From the startup rockstars, a lesson on success, failure and everything in between
The Past and the Present
The year was 1847 when a young Commander-in-Chief of Northern Province of the Royal British Army envisioned a grand structure that could have the power to harness the might of River Ganges, eventually giving life to the barren lands of northern India. The Solani Aqueduct, apart from being a Civil Engineering marvel and a standing symbol of excellence of human potential is also the reason why the white beauty of Indian Institute of Technology, Roorkee came into existence in the first place.
(Indian Institute of Technology, Roorkee - Main Building | photo courtesy: Sanyam Bahga )
One-sixty-eight years later, IIT-Roorkee, previously known as the Thomason College of Civil Engineering, is now recognised as one of the premier institutes of technology in India. With the alumni making their mark in the world, IIT-R is in no shape lesser than its sister colleges when it comes to delivering technocrats, scientists, managers, leaders and entrepreneurs. With the typical demographic of a small town, it has ensconced itself in a living community of freethinkers and hard-workers.
Joker(s) in the pack
Commonfloor.com, brainchild of IIT-R alumni Lalit Mangal and Sumit Jain, needs no introduction, thanks to its rather infamous rivalry with a notorious IIT-B startup. InMobi, the multi-million dollar mobile ad-service company, too, began as a brainchild of Co-founder and CTO Mohit Saxena, a 1997-batch alumnus. Apart from the giants like Commonfloor, InMobi, Oxigen and Jaypee group, the growing ventures of RazorPay, Foodpanda, InstaLively, RaysExperts, ezySolare etc. are creating a lot of buzz in the Indian startup community.
It's a fact that IITs, in recent times, have been found to lead the current startup bandwagon with its alumni spearheading all the fronts of the growing entrepreneurship wave. Bombay, Delhi and Kharagpur have been found to foster a warm and relaxed atmosphere for the growth of new startups on campus.
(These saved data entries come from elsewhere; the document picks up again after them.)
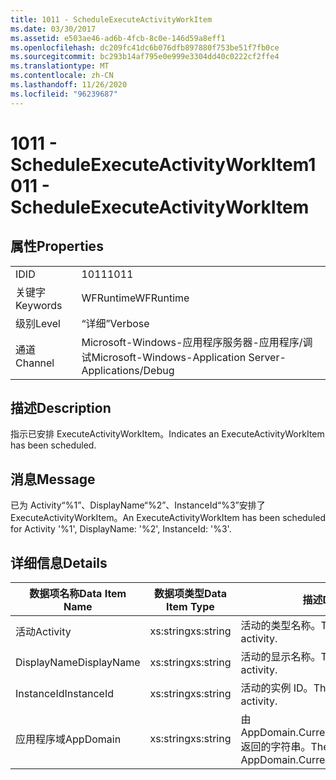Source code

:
 ```yaml
---
title: 1011 - ScheduleExecuteActivityWorkItem
ms.date: 03/30/2017
ms.assetid: e503ae46-ad6b-4fcb-8c0e-146d59a8eff1
ms.openlocfilehash: dc209fc41dc6b076dfb897880f753be51f7fb0ce
ms.sourcegitcommit: bc293b14af795e0e999e3304dd40c0222cf2ffe4
ms.translationtype: MT
ms.contentlocale: zh-CN
ms.lasthandoff: 11/26/2020
ms.locfileid: "96239687"
---
```

# <a name="1011---scheduleexecuteactivityworkitem"></a><span data-ttu-id="9536b-102">1011 - ScheduleExecuteActivityWorkItem</span><span class="sxs-lookup"><span data-stu-id="9536b-102">1011 - ScheduleExecuteActivityWorkItem</span></span>

## <a name="properties"></a><span data-ttu-id="9536b-103">属性</span><span class="sxs-lookup"><span data-stu-id="9536b-103">Properties</span></span>  
  
|||  
|-|-|  
|<span data-ttu-id="9536b-104">ID</span><span class="sxs-lookup"><span data-stu-id="9536b-104">ID</span></span>|<span data-ttu-id="9536b-105">1011</span><span class="sxs-lookup"><span data-stu-id="9536b-105">1011</span></span>|  
|<span data-ttu-id="9536b-106">关键字</span><span class="sxs-lookup"><span data-stu-id="9536b-106">Keywords</span></span>|<span data-ttu-id="9536b-107">WFRuntime</span><span class="sxs-lookup"><span data-stu-id="9536b-107">WFRuntime</span></span>|  
|<span data-ttu-id="9536b-108">级别</span><span class="sxs-lookup"><span data-stu-id="9536b-108">Level</span></span>|<span data-ttu-id="9536b-109">“详细”</span><span class="sxs-lookup"><span data-stu-id="9536b-109">Verbose</span></span>|  
|<span data-ttu-id="9536b-110">通道</span><span class="sxs-lookup"><span data-stu-id="9536b-110">Channel</span></span>|<span data-ttu-id="9536b-111">Microsoft-Windows-应用程序服务器-应用程序/调试</span><span class="sxs-lookup"><span data-stu-id="9536b-111">Microsoft-Windows-Application Server-Applications/Debug</span></span>|  
  
## <a name="description"></a><span data-ttu-id="9536b-112">描述</span><span class="sxs-lookup"><span data-stu-id="9536b-112">Description</span></span>  

 <span data-ttu-id="9536b-113">指示已安排 ExecuteActivityWorkItem。</span><span class="sxs-lookup"><span data-stu-id="9536b-113">Indicates an ExecuteActivityWorkItem has been scheduled.</span></span>  
  
## <a name="message"></a><span data-ttu-id="9536b-114">消息</span><span class="sxs-lookup"><span data-stu-id="9536b-114">Message</span></span>  

 <span data-ttu-id="9536b-115">已为 Activity“%1”、DisplayName“%2”、InstanceId“%3”安排了 ExecuteActivityWorkItem。</span><span class="sxs-lookup"><span data-stu-id="9536b-115">An ExecuteActivityWorkItem has been scheduled for Activity '%1', DisplayName: '%2', InstanceId: '%3'.</span></span>  
  
## <a name="details"></a><span data-ttu-id="9536b-116">详细信息</span><span class="sxs-lookup"><span data-stu-id="9536b-116">Details</span></span>  
  
|<span data-ttu-id="9536b-117">数据项名称</span><span class="sxs-lookup"><span data-stu-id="9536b-117">Data Item Name</span></span>|<span data-ttu-id="9536b-118">数据项类型</span><span class="sxs-lookup"><span data-stu-id="9536b-118">Data Item Type</span></span>|<span data-ttu-id="9536b-119">描述</span><span class="sxs-lookup"><span data-stu-id="9536b-119">Description</span></span>|  
|--------------------|--------------------|-----------------|  
|<span data-ttu-id="9536b-120">活动</span><span class="sxs-lookup"><span data-stu-id="9536b-120">Activity</span></span>|<span data-ttu-id="9536b-121">xs:string</span><span class="sxs-lookup"><span data-stu-id="9536b-121">xs:string</span></span>|<span data-ttu-id="9536b-122">活动的类型名称。</span><span class="sxs-lookup"><span data-stu-id="9536b-122">The type name of the activity.</span></span>|  
|<span data-ttu-id="9536b-123">DisplayName</span><span class="sxs-lookup"><span data-stu-id="9536b-123">DisplayName</span></span>|<span data-ttu-id="9536b-124">xs:string</span><span class="sxs-lookup"><span data-stu-id="9536b-124">xs:string</span></span>|<span data-ttu-id="9536b-125">活动的显示名称。</span><span class="sxs-lookup"><span data-stu-id="9536b-125">The display name of the activity.</span></span>|  
|<span data-ttu-id="9536b-126">InstanceId</span><span class="sxs-lookup"><span data-stu-id="9536b-126">InstanceId</span></span>|<span data-ttu-id="9536b-127">xs:string</span><span class="sxs-lookup"><span data-stu-id="9536b-127">xs:string</span></span>|<span data-ttu-id="9536b-128">活动的实例 ID。</span><span class="sxs-lookup"><span data-stu-id="9536b-128">The instance id of the activity.</span></span>|  
|<span data-ttu-id="9536b-129">应用程序域</span><span class="sxs-lookup"><span data-stu-id="9536b-129">AppDomain</span></span>|<span data-ttu-id="9536b-130">xs:string</span><span class="sxs-lookup"><span data-stu-id="9536b-130">xs:string</span></span>|<span data-ttu-id="9536b-131">由 AppDomain.CurrentDomain.FriendlyName 返回的字符串。</span><span class="sxs-lookup"><span data-stu-id="9536b-131">The string returned by AppDomain.CurrentDomain.FriendlyName.</span></span>|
Roorkee, on the other hand, due to its strange demographics and traces of the age-old university culture, is yet to develop the kind of liberal atmosphere which happens to be necessary for the incubation and growth of an on-campus startup.
In its endeavour to cultivate this spirit of entrepreneurship and promote startup culture in the campus, the event Venture Unplugged was organised by the Entrepreneurship Development Cell, IITR (EDC IITR) during Thomso 2015, the annual cultural fest.
With the phrase, ‘from spark to fire’, the panel discussion turned out to be an illuminating experience for aspiring entrepreneurs of IIT-R. The discussion saw the likes of some successful entrepreneurs and alumni of IITR. Moderated by current Founder and Chairman of Oxigen USA Inc. Pramod Saxena, the panel featured CTO and Co-founder of InMobi Mohit Saxena; Chairman of Technopak Advisors Arvind Singhal and CEO and Co-founder of Foodpanda Saurabh Kochhar. The panel presented a subtle contrast to the student audience with Pramod’s experience, Mohit’s expertise, Saurabh’s enthusiasm and energy and Arvind’s deep business insight.
(The Panel: (From left) InMobi’s Mohit Saxena, Oxigen’s Pramod Saxena, Technopak’s Arvind Singhal, Foodpanda’s Saurabh Kochhar)
From $2000 to a million
Finding the right void in the market is perhaps the most effective way to conceive a new company. If your firm solves an existential problem, it is bound to see success.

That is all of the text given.